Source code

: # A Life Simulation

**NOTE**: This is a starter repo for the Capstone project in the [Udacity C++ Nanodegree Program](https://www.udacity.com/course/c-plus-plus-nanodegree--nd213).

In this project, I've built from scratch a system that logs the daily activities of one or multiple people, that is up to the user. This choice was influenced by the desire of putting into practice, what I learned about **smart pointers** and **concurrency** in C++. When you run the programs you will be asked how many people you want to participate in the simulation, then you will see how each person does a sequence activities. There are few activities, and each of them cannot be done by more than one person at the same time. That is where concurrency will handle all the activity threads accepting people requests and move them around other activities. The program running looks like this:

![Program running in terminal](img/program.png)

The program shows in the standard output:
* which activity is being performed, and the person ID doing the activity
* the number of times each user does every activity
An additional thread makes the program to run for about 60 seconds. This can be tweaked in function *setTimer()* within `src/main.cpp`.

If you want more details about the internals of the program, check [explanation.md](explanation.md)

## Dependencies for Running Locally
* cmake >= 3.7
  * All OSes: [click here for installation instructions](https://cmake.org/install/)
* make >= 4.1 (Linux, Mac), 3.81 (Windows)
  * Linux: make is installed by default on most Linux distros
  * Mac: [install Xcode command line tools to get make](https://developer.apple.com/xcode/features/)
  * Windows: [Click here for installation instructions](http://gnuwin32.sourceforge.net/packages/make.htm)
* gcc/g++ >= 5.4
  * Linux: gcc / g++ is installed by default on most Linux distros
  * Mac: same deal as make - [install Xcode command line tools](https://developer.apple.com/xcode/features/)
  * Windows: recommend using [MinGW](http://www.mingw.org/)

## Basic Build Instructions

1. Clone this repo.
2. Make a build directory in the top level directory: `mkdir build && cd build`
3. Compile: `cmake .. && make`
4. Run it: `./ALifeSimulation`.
▬▬▬
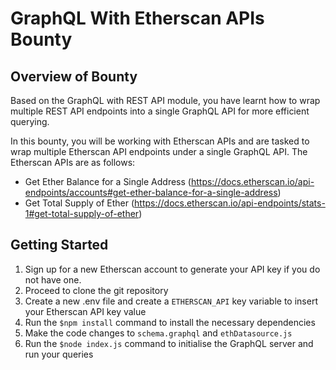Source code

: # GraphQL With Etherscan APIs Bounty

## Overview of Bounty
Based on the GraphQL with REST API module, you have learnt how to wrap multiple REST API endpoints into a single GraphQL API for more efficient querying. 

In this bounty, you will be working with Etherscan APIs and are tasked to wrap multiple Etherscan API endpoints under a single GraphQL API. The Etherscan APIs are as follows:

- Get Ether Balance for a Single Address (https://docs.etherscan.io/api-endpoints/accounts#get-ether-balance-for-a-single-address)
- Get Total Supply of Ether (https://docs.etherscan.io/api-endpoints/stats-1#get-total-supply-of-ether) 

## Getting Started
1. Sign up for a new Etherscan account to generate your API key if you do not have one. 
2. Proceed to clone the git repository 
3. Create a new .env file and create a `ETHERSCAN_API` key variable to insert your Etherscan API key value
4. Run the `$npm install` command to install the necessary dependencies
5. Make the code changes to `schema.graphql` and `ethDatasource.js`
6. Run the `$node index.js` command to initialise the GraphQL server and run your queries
▬▬▬
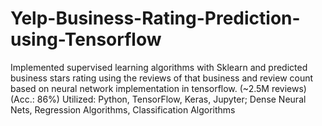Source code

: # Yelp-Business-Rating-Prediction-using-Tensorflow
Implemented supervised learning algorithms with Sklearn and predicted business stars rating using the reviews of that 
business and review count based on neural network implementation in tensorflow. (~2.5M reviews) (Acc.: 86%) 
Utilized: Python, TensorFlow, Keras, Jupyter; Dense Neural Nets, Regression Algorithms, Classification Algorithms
▬▬▬
→ **About this exercise**
Copy out, exactly and alone, the lines of the entries above between the ones holding "cmake >= 3.7" and "Linux: gcc /", inclusive.

→ **Response**
* cmake >= 3.7
  * All OSes: [click here for installation instructions](https://cmake.org/install/)
* make >= 4.1 (Linux, Mac), 3.81 (Windows)
  * Linux: make is installed by default on most Linux distros
  * Mac: [install Xcode command line tools to get make](https://developer.apple.com/xcode/features/)
  * Windows: [Click here for installation instructions](http://gnuwin32.sourceforge.net/packages/make.htm)
* gcc/g++ >= 5.4
  * Linux: gcc / g++ is installed by default on most Linux distros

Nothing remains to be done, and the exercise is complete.